— Тогда приходи.
Ладно, решил я, сделаю так: пойду к Оксане и возьму с собой рукопись, а завтра отвезу в редакцию.
Спускаясь по лестнице, сунул папку за пазуху.
На улице было темно, и едва завернул за угол дома, как наперерез двинулась черная тень. Тень приблизилась, и я узнал мужчину-уголовника.
— Ты, — процедил он сквозь зубы, — говорил: не ходи туда! Не слушаешь…
И ударил меня ножом в живот.
В нашу сторону шли люди, и уголовник рванул вдоль дома. Я так и стоял — нож попал в рукопись. Развернулся и пошел домой.
Вытащив спасительницу-рукопись, стал разглядывать. Нож прошил несколько десятков листов. На первом написано: «Николай Алтайский. Какого цвета любовь? Роман в письмах». И стал читать.
«…Поэт по призванию, преступник по профессии, я устал жить прежней жизнью и разуверился в людях настолько, что сейчас не могу найти нужных слов, чтобы убедить вас дочитать это письмо до конца. Я могу рассказывать романы, легенды о себе, о происках и жестокостях злой Судьбы, преследующей меня едва ли не с самых пеленок. Жизнь не щадила меня, подводя под дула автоматов, бросая за решетку тюрем и спецлагерей, стараясь бить только наверняка, с запасом прочности и с гарантией на будущее, чтобы если не пряником, так кнутом вразумить непокорное, бесхозное дитя двадцатого века. Только я был для нее не сахар.
И вот итог: двадцатилетнее прозябание, влачение судьбы и проклятие всему роду человеческому. В клоаке, в общественном дерьме и дряни, в свалке, и отбросах цивилизации перестает блистать даже бриллиант. Двадцать лет мне навсегда придется вычеркнуть из своей жизни как несуществующие. Двадцать! Хотя они были и есть, чтобы в тридцать восемь с половиной начать новую жизнь. Начать все сначала.
Человека невозможно переродить. Запугать — да. Но исправить… Это неверный термин. Человек осознает, но отнюдь не исправляется. Осознает нелепость либо пагубность своего преступления уже в первые мгновения после его совершения и раскаивается либо еще более озлобляется, когда устает раскаиваться и осознавать.
Как мыслящее существо, я не только запуган и озлоблен, но и осознал опасность того пути, по которому следовал прежде. Но отречься на словах от прожитого не так уж сложно. Куда сложнее не повторять его вновь…

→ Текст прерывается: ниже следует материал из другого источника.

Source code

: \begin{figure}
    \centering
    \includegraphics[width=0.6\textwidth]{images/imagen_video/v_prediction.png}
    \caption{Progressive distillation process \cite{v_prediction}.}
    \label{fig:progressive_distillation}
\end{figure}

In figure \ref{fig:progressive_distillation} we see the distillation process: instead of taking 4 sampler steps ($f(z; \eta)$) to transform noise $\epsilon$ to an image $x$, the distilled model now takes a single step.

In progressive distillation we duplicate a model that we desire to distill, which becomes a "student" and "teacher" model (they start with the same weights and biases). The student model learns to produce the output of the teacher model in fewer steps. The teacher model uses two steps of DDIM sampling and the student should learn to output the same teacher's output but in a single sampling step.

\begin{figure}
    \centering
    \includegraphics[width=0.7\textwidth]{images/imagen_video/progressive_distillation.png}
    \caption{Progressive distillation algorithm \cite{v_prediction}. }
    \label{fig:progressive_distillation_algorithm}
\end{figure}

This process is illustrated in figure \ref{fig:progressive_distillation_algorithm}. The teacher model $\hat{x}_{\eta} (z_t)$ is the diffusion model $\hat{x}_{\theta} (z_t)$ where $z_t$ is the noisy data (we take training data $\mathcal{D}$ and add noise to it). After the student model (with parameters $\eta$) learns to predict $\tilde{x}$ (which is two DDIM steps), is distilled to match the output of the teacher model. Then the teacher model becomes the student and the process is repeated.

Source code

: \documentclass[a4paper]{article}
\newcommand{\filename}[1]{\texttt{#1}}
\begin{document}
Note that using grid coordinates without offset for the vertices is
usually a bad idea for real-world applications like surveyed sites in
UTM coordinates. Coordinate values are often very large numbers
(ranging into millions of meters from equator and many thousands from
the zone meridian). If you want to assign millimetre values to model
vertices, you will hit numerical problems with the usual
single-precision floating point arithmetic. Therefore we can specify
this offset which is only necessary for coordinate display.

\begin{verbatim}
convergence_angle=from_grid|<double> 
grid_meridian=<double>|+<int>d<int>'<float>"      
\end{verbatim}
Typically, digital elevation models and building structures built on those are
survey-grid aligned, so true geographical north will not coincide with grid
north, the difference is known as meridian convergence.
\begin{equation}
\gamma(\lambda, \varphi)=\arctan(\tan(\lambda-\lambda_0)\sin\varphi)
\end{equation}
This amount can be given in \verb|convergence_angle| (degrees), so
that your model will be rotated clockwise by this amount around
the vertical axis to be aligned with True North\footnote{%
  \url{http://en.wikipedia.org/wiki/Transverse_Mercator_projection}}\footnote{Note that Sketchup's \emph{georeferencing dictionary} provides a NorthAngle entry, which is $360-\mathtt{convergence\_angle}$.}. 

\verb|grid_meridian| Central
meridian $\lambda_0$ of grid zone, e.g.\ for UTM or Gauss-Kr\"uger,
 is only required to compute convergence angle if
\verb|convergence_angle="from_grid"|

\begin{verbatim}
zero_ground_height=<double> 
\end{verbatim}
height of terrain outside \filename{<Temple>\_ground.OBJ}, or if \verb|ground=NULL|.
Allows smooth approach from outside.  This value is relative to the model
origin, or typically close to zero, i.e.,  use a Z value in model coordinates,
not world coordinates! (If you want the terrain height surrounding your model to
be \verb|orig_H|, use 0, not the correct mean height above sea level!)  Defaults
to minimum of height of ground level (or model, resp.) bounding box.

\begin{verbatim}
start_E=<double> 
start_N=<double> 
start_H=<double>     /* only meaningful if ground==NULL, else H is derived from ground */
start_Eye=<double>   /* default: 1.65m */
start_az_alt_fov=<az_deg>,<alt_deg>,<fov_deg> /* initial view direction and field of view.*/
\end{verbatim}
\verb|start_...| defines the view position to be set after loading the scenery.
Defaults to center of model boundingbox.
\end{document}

Мне кажется особенно гнусным, скверным, предосудительным предательством оскорблять в себе самом ложью те чувства, которые были вызваны в моей душе давней мальчишеской мечтой. Ее осязаемым, захватывающем образом, с которым я засыпал и рано подымался с холодных жестких нар, чтобы идти из года в год в никуда. Не приближаясь, а еще более отдаляясь от своей совсем не преступной Мечты. Да и может ли быть преступлением — любить прекрасное?!
Мальчишкой, отозвавшись на людское горе, причиненное советским людям Великой Отечественной войной, я собирался по-своему переделать Мир, чтобы жизнь для всех стала щедрой, радостной и красивой, чтобы не было обездоленных и залитых слезами несчастных. Но совершил непростительно злую ошибку, по счастливой случайности не причинившую никому, кроме меня самого, большой беды. Иначе, отправленный под расстрел, я давно бы перестал существовать для других, как не существую сегодня для себя.
В августе 1965 года при переходе государственной границы я был задержан на контрольно-пропускном пункте «Чехия» близ местечка Чиерна-над-Тиссой пограничным нарядом и передан в руки органов госбезопасности. Меня обвинили в совершении вооруженного нападения на районный отдел внутренних дел с целью захвата стрелкового оружия и боеприпасов.
Это не было ошибкой. Я действительно пытался завладеть большим количеством оружия, надеясь использовать его в рядах юных подпольщиков — «патриотов» моей Родины.
Сейчас это выглядит до безумия наивно и глупо, но тогда казалось мне героическим.
После длившегося полгода следствия, проводимого органами КГБ и прокуратурой, дело было передано для рассмотрения в суд, и меня приговорили к двенадцати годам лишения свободы.
Затем отчаянные, упорные и безрассудные побеги из колоний увеличили срок наказания до двадцати лет, из которых осталось отбыть последние два года. В той же мере, с какой я жду с болью в сердце дня освобождения, я страшусь выхода на свободу. Страшусь, как может страшиться дикарь, насильственно вывезенный из милой его сердцу тишины джунглей и ввергнутый в бурную круговерть говорливого столичного города, так как не имею никакой рабочей специальности, не имею друзей и знакомых, готовых оказать мне хотя бы моральную поддержку.